DEFAULT_OPTIONS_TEMPLATE = {
    'project': PROJECT,
    'stagingLocation': 'gs://{}/staging'.format(GCS_BUCKET),
    'tempLocation': 'gs://{}/temp'.format(GCS_BUCKET)
}

def my-dataflow-job(template_location, name):
    run_time = datetime.datetime.utcnow()
    a_value = run_time.strftime('%Y%m%d%H')

    t1 = DataflowTemplateOperator(
        task_id='{}-task'.format(name),
        template=template_location,
        parameters={'an_argument': a_value},
        dataflow_default_options=DEFAULT_OPTIONS_TEMPLATE,
        poll_sleep=30
    )

    t2 = BashOperator(
        task_id='{}-loader-heartbeat'.format(name),
        bash_command='curl --fail -XGET "[a heartbeat URL]" --header "Authorization: heartbeat_service {1}"'.format(name, API_KEY)
    )

    t1 >> t2

with dag:
    backup_bt_to_bq('gs://[path to gcs]'.format(GCS_BUCKET), 'name')

As you can see, I'm trying very hard to prevent Airflow from trying to backfill. Yet, when I deploy the DAG (late in the day, on 7/30/2019), it just keeps running the DAG one after the other, after the other, after the other.

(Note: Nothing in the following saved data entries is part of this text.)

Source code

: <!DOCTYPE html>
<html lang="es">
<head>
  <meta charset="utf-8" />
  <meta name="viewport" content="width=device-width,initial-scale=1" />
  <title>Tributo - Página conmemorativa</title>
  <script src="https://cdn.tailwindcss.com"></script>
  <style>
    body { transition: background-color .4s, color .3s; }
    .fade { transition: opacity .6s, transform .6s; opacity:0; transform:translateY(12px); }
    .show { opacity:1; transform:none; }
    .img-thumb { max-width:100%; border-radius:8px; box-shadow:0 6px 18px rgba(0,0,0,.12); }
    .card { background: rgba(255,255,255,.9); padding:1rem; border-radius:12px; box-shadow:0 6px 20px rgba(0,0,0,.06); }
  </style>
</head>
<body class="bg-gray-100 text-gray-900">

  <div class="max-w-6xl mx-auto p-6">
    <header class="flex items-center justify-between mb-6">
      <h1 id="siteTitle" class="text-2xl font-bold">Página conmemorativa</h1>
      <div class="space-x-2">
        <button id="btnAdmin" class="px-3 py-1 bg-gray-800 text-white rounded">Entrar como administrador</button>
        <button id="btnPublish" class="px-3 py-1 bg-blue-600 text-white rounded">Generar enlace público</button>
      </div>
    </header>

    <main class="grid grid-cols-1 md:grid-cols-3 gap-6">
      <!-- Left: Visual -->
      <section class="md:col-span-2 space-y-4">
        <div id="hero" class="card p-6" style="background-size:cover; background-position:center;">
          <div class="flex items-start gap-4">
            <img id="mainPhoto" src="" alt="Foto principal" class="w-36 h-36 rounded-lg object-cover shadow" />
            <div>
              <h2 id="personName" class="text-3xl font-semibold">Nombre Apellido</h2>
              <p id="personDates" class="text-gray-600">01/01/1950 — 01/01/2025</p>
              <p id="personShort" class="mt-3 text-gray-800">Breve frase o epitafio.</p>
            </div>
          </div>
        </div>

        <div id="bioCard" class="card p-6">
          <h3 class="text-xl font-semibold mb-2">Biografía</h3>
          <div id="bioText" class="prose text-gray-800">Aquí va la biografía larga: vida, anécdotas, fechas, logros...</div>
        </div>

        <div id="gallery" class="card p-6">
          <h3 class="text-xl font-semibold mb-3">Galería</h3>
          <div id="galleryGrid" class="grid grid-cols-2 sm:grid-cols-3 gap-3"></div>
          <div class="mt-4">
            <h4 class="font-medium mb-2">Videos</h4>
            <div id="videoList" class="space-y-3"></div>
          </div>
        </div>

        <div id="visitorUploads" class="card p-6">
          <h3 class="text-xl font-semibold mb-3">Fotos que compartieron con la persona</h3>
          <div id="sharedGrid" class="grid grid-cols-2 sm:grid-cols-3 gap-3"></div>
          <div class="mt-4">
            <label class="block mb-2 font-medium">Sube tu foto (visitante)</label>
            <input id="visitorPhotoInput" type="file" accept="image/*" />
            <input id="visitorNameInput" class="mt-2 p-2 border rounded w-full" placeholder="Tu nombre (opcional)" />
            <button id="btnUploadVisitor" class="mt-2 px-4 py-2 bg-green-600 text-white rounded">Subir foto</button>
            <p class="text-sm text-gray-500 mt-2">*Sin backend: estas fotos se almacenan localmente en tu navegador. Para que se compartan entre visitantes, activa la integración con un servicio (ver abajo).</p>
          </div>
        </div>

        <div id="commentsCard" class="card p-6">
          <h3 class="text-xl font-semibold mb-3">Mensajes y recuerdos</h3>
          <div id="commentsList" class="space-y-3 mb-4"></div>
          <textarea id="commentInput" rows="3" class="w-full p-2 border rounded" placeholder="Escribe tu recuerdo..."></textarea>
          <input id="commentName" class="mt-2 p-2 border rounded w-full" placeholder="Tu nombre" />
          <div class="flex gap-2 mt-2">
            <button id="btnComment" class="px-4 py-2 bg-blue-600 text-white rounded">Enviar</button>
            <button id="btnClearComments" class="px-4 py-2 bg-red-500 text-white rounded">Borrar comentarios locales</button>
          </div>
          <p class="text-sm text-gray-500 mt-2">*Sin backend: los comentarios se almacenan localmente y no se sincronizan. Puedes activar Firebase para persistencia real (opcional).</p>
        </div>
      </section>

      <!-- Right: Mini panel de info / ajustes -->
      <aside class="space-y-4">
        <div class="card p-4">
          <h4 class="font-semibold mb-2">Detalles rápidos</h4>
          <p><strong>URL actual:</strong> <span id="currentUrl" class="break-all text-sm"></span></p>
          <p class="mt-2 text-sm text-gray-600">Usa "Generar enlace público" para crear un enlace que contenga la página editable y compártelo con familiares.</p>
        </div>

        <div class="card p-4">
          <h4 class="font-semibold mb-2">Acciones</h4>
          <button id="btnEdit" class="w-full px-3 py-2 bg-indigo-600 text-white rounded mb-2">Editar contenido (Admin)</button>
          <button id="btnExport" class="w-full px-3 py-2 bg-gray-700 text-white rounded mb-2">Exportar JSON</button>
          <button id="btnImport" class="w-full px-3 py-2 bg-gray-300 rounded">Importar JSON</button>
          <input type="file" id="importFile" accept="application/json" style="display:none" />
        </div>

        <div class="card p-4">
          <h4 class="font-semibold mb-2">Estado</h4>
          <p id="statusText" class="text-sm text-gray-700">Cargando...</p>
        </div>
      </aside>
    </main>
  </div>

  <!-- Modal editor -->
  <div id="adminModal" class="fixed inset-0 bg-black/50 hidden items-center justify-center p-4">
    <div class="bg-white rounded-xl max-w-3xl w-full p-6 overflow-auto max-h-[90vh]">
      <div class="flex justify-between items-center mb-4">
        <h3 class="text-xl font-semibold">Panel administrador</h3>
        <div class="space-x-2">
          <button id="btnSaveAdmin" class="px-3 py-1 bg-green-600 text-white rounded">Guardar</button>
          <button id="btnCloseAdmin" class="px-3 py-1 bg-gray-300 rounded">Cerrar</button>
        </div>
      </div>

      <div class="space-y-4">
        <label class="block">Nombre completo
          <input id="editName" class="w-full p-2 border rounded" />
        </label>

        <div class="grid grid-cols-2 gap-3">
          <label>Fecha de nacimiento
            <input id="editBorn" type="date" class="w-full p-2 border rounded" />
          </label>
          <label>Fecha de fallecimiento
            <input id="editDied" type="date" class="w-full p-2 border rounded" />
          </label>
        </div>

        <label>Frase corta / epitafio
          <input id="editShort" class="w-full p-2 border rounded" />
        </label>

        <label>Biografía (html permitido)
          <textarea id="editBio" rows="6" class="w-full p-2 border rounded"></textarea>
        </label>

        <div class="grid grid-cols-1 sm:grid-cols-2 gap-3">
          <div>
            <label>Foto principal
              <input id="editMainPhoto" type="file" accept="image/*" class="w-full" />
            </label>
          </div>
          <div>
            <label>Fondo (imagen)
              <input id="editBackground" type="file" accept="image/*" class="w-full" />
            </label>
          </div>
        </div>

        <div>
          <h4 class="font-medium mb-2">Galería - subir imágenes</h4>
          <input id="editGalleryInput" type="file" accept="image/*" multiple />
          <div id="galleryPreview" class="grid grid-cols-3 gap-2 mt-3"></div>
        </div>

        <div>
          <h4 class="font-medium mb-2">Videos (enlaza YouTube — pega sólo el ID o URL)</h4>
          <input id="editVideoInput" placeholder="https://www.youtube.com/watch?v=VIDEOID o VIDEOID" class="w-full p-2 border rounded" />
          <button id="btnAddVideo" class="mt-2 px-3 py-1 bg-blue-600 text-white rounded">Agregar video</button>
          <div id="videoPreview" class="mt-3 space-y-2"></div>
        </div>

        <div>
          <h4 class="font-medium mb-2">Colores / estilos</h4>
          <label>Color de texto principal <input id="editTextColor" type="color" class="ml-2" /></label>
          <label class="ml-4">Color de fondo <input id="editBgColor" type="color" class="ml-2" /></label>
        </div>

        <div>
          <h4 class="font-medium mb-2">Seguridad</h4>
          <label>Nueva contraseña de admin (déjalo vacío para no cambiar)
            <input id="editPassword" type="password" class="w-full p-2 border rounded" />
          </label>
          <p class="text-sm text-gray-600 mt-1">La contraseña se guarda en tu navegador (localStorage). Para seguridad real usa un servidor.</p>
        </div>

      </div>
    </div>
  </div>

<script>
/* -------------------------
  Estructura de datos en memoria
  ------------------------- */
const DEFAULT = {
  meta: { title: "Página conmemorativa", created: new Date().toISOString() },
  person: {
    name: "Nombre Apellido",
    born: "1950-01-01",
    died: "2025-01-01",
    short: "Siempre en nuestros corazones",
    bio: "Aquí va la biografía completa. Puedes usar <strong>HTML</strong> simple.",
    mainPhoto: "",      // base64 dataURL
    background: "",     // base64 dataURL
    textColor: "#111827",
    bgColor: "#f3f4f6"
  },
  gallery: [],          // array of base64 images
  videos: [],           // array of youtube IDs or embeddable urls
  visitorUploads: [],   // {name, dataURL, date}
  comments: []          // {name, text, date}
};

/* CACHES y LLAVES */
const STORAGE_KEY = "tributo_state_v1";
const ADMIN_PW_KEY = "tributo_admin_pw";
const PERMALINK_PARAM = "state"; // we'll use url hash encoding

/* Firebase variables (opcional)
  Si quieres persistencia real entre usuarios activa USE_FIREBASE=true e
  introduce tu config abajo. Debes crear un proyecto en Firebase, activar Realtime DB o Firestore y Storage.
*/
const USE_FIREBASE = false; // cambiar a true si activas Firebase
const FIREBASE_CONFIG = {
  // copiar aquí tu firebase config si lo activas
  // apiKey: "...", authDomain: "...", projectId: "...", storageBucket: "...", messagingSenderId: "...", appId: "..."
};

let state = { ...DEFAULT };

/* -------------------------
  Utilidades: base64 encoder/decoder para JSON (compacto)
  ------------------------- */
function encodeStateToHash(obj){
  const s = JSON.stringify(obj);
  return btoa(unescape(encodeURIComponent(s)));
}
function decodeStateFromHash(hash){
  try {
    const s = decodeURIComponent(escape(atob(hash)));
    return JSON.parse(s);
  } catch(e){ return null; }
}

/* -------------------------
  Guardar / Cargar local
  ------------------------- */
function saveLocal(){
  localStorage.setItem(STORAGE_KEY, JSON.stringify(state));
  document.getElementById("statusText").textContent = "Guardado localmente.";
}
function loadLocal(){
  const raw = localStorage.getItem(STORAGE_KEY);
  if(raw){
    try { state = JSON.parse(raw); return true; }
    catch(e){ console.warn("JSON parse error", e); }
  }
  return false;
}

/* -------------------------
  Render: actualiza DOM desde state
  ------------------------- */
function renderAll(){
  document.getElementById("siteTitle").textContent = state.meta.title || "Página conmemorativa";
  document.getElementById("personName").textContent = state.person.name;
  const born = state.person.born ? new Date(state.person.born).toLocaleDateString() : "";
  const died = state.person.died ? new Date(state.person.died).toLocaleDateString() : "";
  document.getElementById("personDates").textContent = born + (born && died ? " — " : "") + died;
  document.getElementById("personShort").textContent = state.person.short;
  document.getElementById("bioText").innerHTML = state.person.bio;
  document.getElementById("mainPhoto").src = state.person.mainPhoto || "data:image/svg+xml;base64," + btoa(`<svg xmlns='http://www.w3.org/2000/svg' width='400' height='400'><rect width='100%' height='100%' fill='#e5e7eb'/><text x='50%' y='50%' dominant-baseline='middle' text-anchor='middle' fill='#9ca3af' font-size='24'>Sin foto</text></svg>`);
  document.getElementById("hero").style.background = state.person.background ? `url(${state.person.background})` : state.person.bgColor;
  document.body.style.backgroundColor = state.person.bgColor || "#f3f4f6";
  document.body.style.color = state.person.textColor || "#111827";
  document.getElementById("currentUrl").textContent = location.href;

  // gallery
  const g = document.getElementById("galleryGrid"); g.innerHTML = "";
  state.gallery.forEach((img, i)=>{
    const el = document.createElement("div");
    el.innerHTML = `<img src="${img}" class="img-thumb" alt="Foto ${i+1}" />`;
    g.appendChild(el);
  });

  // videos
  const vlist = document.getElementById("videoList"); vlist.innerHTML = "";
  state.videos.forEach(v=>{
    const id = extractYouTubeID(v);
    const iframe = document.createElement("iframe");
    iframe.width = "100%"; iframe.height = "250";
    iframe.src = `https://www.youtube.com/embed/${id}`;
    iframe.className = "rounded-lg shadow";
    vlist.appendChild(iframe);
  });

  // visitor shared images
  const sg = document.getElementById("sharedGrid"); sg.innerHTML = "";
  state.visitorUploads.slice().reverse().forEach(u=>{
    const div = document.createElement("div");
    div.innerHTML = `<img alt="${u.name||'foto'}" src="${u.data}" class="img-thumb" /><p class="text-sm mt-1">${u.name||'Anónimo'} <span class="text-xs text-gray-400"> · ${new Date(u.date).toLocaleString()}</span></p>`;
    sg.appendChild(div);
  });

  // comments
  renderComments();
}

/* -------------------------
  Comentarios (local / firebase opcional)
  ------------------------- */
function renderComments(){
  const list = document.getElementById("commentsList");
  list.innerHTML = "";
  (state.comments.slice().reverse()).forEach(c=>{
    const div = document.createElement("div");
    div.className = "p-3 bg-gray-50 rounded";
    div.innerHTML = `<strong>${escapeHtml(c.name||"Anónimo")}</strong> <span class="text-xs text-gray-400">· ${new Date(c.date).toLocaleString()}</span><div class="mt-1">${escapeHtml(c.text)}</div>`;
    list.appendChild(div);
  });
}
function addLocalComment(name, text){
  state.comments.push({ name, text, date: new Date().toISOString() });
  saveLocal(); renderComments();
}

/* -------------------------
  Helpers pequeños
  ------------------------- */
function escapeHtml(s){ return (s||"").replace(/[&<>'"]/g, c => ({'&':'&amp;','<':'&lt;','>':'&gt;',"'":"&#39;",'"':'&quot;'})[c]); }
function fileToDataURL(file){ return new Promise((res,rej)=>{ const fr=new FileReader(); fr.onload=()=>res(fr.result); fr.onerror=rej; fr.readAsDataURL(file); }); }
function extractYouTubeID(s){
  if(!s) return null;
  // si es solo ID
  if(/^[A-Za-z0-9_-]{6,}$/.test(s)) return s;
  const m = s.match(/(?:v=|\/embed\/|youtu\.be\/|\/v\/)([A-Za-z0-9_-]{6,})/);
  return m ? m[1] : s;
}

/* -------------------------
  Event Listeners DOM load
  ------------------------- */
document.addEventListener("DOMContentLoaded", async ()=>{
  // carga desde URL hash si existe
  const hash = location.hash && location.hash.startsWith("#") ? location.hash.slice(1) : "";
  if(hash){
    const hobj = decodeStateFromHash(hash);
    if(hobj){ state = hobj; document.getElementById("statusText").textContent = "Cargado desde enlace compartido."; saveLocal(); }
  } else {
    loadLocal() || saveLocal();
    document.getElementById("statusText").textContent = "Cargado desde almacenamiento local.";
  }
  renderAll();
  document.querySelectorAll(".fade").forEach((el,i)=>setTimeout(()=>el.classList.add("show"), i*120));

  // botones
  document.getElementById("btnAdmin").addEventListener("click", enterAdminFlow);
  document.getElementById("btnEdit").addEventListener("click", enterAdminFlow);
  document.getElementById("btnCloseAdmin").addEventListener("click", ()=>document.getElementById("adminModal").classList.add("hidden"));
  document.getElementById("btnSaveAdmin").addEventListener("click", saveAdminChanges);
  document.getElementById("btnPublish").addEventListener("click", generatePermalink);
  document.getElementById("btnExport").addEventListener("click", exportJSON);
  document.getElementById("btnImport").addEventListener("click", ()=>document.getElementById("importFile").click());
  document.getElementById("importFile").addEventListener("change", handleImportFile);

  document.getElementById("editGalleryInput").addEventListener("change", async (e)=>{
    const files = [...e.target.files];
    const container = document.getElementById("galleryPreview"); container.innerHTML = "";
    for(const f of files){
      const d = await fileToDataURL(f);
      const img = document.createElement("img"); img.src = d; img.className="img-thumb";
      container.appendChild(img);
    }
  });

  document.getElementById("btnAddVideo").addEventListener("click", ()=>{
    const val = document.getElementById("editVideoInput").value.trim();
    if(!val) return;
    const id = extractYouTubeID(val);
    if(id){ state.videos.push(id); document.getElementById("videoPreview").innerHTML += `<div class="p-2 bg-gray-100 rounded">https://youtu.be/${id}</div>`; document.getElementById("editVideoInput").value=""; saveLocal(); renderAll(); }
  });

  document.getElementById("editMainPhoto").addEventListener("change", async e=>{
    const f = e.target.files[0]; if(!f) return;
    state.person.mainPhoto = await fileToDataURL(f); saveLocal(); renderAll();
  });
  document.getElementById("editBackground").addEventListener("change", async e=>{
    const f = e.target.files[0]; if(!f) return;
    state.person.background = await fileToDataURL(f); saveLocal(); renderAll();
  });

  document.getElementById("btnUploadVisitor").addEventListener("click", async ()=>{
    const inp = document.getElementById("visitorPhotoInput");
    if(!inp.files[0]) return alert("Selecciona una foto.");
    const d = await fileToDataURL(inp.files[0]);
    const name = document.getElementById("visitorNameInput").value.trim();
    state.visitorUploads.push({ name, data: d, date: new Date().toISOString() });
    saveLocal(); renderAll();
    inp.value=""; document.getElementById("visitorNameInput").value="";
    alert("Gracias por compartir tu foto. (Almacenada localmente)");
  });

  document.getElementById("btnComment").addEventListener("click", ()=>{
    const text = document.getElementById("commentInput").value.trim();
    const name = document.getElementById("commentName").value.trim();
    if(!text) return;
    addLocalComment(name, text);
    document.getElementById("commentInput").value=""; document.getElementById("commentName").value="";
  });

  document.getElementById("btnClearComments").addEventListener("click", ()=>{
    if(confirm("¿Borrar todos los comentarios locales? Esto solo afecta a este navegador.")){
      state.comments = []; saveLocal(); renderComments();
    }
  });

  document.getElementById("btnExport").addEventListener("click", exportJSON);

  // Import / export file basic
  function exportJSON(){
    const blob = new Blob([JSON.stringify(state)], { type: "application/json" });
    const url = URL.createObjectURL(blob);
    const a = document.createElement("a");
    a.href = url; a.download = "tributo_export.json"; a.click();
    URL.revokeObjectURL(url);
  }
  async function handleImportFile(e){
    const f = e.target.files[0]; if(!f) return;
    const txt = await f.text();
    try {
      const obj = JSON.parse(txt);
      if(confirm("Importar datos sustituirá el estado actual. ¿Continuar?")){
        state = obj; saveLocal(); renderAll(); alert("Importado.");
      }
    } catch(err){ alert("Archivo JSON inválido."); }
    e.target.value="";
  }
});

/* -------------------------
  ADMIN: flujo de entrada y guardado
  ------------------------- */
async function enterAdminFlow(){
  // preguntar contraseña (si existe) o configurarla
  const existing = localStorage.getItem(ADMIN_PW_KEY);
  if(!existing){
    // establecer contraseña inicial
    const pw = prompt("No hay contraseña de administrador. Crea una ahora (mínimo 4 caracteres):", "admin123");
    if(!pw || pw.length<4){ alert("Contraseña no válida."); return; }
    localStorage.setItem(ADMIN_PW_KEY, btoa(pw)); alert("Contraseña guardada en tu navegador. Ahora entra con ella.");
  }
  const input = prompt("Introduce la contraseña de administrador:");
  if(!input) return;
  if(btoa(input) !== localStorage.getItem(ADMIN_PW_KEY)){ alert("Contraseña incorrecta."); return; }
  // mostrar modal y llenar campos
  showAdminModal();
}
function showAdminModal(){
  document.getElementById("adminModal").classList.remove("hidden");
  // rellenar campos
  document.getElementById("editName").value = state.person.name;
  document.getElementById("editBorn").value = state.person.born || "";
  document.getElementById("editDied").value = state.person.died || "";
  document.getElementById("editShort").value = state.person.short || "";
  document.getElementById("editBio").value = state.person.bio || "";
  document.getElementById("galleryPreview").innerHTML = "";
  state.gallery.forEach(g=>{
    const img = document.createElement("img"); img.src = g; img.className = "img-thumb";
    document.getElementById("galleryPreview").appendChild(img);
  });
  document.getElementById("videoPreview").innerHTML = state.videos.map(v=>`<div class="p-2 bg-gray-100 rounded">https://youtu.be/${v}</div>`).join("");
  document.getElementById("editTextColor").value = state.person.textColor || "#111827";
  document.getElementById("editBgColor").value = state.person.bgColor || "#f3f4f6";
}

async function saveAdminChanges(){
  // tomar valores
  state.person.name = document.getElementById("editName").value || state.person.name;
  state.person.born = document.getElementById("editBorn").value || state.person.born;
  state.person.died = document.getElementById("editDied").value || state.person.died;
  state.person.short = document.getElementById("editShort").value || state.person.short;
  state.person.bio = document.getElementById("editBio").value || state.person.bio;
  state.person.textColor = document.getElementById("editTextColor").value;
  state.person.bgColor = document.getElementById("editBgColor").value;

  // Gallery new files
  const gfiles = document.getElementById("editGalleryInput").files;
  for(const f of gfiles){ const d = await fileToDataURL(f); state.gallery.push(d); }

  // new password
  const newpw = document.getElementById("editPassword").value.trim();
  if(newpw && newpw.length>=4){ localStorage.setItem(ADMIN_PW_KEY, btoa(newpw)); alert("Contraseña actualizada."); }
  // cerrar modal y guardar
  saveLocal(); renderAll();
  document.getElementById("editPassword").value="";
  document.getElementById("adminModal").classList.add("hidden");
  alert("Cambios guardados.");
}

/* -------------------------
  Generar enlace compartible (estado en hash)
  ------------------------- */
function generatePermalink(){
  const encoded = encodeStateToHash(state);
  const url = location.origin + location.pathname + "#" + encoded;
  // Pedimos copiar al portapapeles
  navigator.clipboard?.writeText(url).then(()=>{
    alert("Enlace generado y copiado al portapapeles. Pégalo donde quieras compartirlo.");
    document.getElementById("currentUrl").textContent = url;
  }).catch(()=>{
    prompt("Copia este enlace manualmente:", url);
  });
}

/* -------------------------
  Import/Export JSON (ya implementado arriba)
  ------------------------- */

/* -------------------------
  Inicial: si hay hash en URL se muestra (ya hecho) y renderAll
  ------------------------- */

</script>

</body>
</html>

Since this task is moving a bit of data around, this is not desirable. How do I get airflow to respect the "run this every other hour" schedule_interval??

As you can see, I've set catchup: False in both the DAG args AND the default args (just in case, started with them in the DAG args). The retry delay is also a long period.

Each DAG run is reported as a success. I'm running with the following version:

composer-1.5.0-airflow-1.10.1

My next step is kubernetes cron...

1

1 Answers

0
votes

I suspect you did not have catchup=False when you first created the dag. I think airflow may not recognize changes to the catchup parameter after inital dag creation.

Try renaming it and see what happens. E.g. add a v2 and enable it. After enabling it, it will run once even though catchup is false, because there is a valid completed interval (i.e. current time is >= start_time + schedule_interval), but that is all.

Of course, test with a fake operator that doesn't do anything expensive.